Use the Threading module. I just finished a similar project and it worked like a charm.
import threading
new_thread = threading.Thread(
target = <function here>,
args = (<function args>),
name = <thread name>,
)
new_thread.start()
Above is the core functionality. Below is a more elaborate example of queuing up a job, adding that job (thread) to a line to wait its turn (with the thread.join() method), and returning a response with the number of jobs (threads) in line for processing.
current_jobs = []
for t in threading.enumerate():
if t._Thread__name in (<thread name>, <thread name>):
if t.is_alive():
current_jobs.append(t)
new_thread = threading.Thread(
target = <function here>,
args = (<function args here>, current_jobs),
name = <thread name here>,
)
new_thread.start()
# Create message.
job_id = uuid.uuid4().hex
job_message = "Job Id: " + job_id
# Check current job count.
job_count = len(current_jobs)
if job_count > 0:
# extend message if any jobs found.
job_message += "\nThere are " + str(job_count) + " ahead of you, so please be patient."

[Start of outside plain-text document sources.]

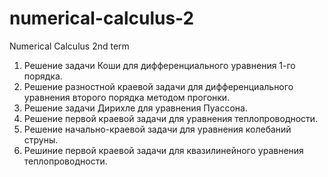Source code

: # numerical-calculus-2
Numerical Calculus 2nd term
1. Решение задачи Коши для дифференциального уравнения 1-го порядка.
2. Решение разностной краевой задачи  для дифференциального  уравнения второго порядка методом прогонки.
3. Решение задачи Дирихле для уравнения Пуассона.
4. Решение первой краевой задачи для уравнения теплопроводности.
5. Решение начально-краевой задачи для уравнения колебаний струны.
6. Решиние первой краевой задачи для квазилинейного уравнения теплопроводности.
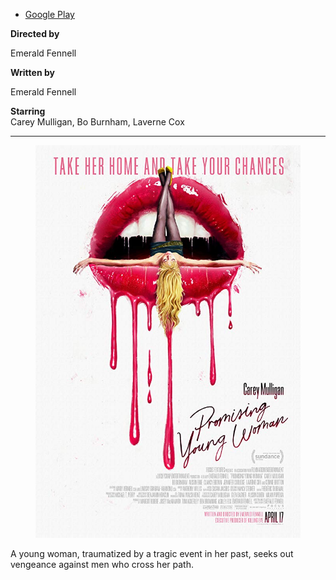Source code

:<ul class="tags">
  <li><a href="https://play.google.com/store/movies/details/Promising_Young_Woman?id=3700F5D0FDC0B1CCMV" target="_blank">Google Play</a></li>
</ul>

<div class="row">
  <div class="flex-child">
    <strong>Directed by</strong>
    <p>Emerald Fennell</p>
  </div>
  <div class="flex-child">
    <strong>Written by</strong>
    <p>Emerald Fennell</p>
  </div>
</div>

**Starring**  
Carey Mulligan, Bo Burnham, Laverne Cox

---

<div class="row">
  <figure class="flex-child flex-child-third">
    <img src="img/promisingyoungwoman/poster.jpg" alt="I, Tonya poster">
  </figure>
  <p class="flex-child flex-child-two-third">
    A young woman, traumatized by a tragic event in her past, seeks out vengeance against men who cross her path.
  </p>
</div>
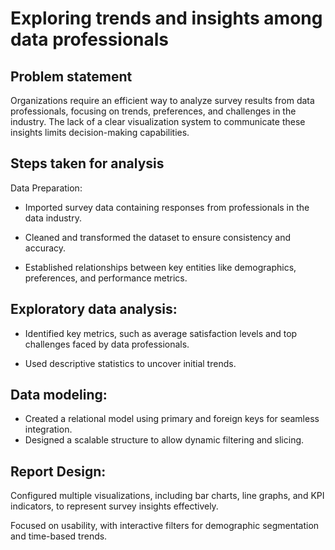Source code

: # Exploring trends and insights among data professionals


## Problem statement

Organizations require an efficient way to analyze survey results from data professionals, focusing on trends, preferences, and challenges in the industry. The lack of a clear visualization system to communicate these insights limits decision-making capabilities.

## Steps taken for analysis
Data Preparation:

- Imported survey data containing responses from professionals in the data industry.

- Cleaned and transformed the dataset to ensure consistency and accuracy.

- Established relationships between key entities like demographics, preferences, and performance metrics.

## Exploratory data analysis:

- Identified key metrics, such as average satisfaction levels and top challenges faced by data professionals.

- Used descriptive statistics to uncover initial trends.

## Data modeling:

- Created a relational model using primary and foreign keys for seamless integration.
- Designed a scalable structure to allow dynamic filtering and slicing.

## Report Design:

Configured multiple visualizations, including bar charts, line graphs, and KPI indicators, to represent survey insights effectively.

Focused on usability, with interactive filters for demographic segmentation and time-based trends.
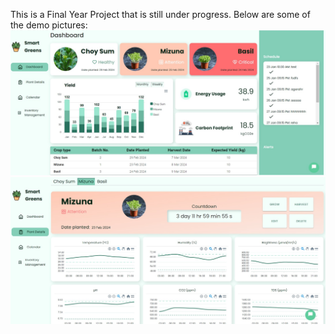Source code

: This is a Final Year Project that is still under progress.
Below are some of the demo pictures:
![Dashboard](./src/imgs/progressRecordDashboard.jpg)
![Plant details page](./src/imgs/progressRecordPlantDetails.jpg)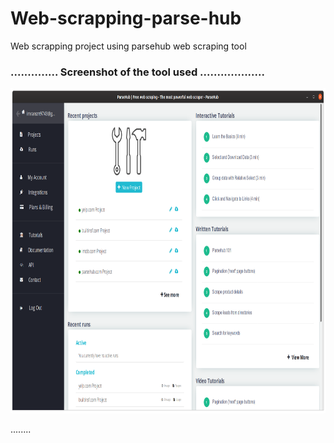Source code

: # Web-scrapping-parse-hub
Web scrapping project using parsehub web scraping tool
### ..............  Screenshot of the tool used  ...................

<img src=parsehub.png height=520 width=1020>

........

return app.make_response(job_message), 200
And pass current_jobs as an argument to your function, with this code executing at the beginning:
for j in current_jobs:
j.join()
Important to note that your function should contain the entire logic of creating your SparkContext, the lazy work on your RDDs/dataframes, and any actual work you want your cluster to do (.collect(), submitting to a db, etc.), as this thread is asynchronous and will have its own scope that would be complicated to transfer back to the main thread.